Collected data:
*** Block opens ***
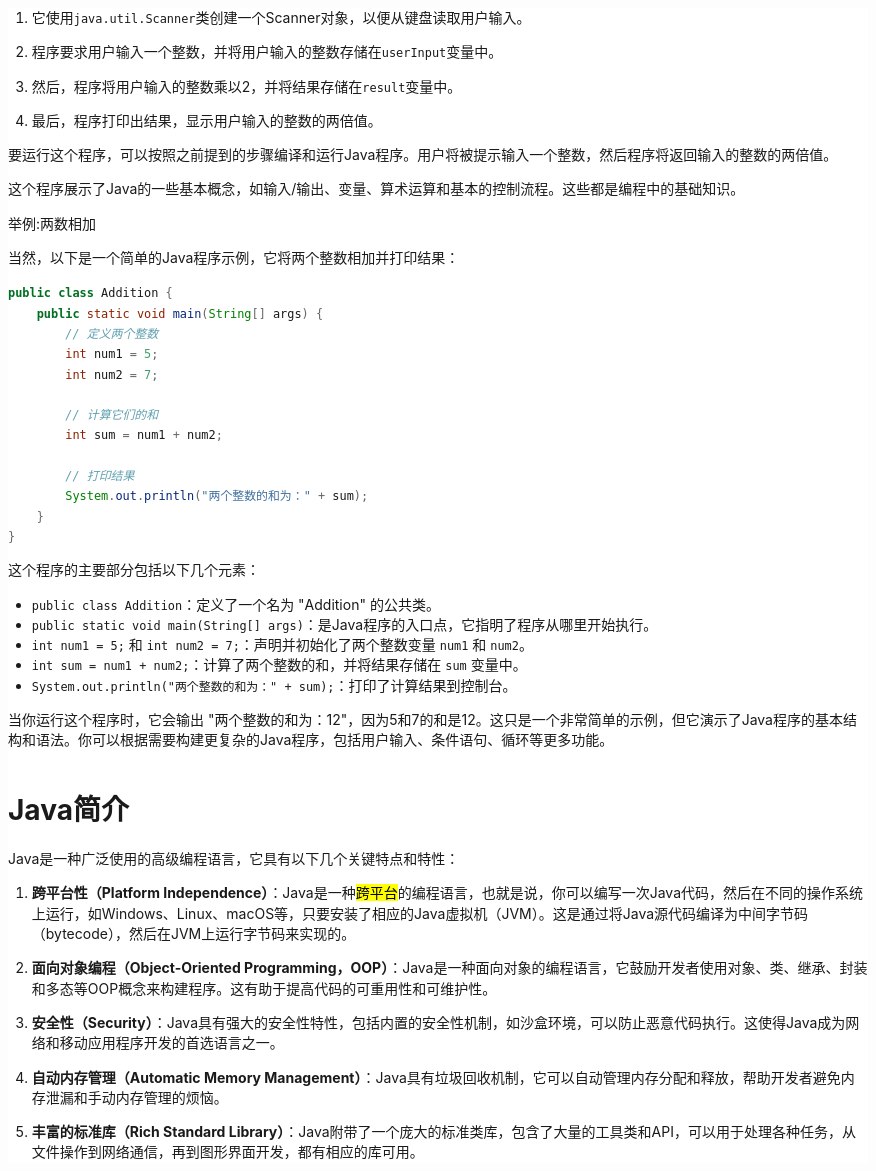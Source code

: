 1. 它使用`java.util.Scanner`类创建一个Scanner对象，以便从键盘读取用户输入。

2. 程序要求用户输入一个整数，并将用户输入的整数存储在`userInput`变量中。

3. 然后，程序将用户输入的整数乘以2，并将结果存储在`result`变量中。

4. 最后，程序打印出结果，显示用户输入的整数的两倍值。

要运行这个程序，可以按照之前提到的步骤编译和运行Java程序。用户将被提示输入一个整数，然后程序将返回输入的整数的两倍值。

这个程序展示了Java的一些基本概念，如输入/输出、变量、算术运算和基本的控制流程。这些都是编程中的基础知识。

举例:两数相加

当然，以下是一个简单的Java程序示例，它将两个整数相加并打印结果：

```java
public class Addition {
    public static void main(String[] args) {
        // 定义两个整数
        int num1 = 5;
        int num2 = 7;

        // 计算它们的和
        int sum = num1 + num2;

        // 打印结果
        System.out.println("两个整数的和为：" + sum);
    }
}
```

这个程序的主要部分包括以下几个元素：

- `public class Addition`：定义了一个名为 "Addition" 的公共类。
- `public static void main(String[] args)`：是Java程序的入口点，它指明了程序从哪里开始执行。
- `int num1 = 5;` 和 `int num2 = 7;`：声明并初始化了两个整数变量 `num1` 和 `num2`。
- `int sum = num1 + num2;`：计算了两个整数的和，并将结果存储在 `sum` 变量中。
- `System.out.println("两个整数的和为：" + sum);`：打印了计算结果到控制台。

当你运行这个程序时，它会输出 "两个整数的和为：12"，因为5和7的和是12。这只是一个非常简单的示例，但它演示了Java程序的基本结构和语法。你可以根据需要构建更复杂的Java程序，包括用户输入、条件语句、循环等更多功能。

# Java简介

Java是一种广泛使用的高级编程语言，它具有以下几个关键特点和特性：

1. **跨平台性（Platform Independence）**：Java是一种<mark>跨平台</mark>的编程语言，也就是说，你可以编写一次Java代码，然后在不同的操作系统上运行，如Windows、Linux、macOS等，只要安装了相应的Java虚拟机（JVM）。这是通过将Java源代码编译为中间字节码（bytecode），然后在JVM上运行字节码来实现的。

2. **面向对象编程（Object-Oriented Programming，OOP）**：Java是一种面向对象的编程语言，它鼓励开发者使用对象、类、继承、封装和多态等OOP概念来构建程序。这有助于提高代码的可重用性和可维护性。

3. **安全性（Security）**：Java具有强大的安全性特性，包括内置的安全性机制，如沙盒环境，可以防止恶意代码执行。这使得Java成为网络和移动应用程序开发的首选语言之一。

4. **自动内存管理（Automatic Memory Management）**：Java具有垃圾回收机制，它可以自动管理内存分配和释放，帮助开发者避免内存泄漏和手动内存管理的烦恼。

5. **丰富的标准库（Rich Standard Library）**：Java附带了一个庞大的标准类库，包含了大量的工具类和API，可以用于处理各种任务，从文件操作到网络通信，再到图形界面开发，都有相应的库可用。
*** Block closes ***
Required action: Read through the entries, then copy every line where the string "args" is found.

Written response:
    public static void main(String[] args) {
- `public static void main(String[] args)`：是Java程序的入口点，它指明了程序从哪里开始执行。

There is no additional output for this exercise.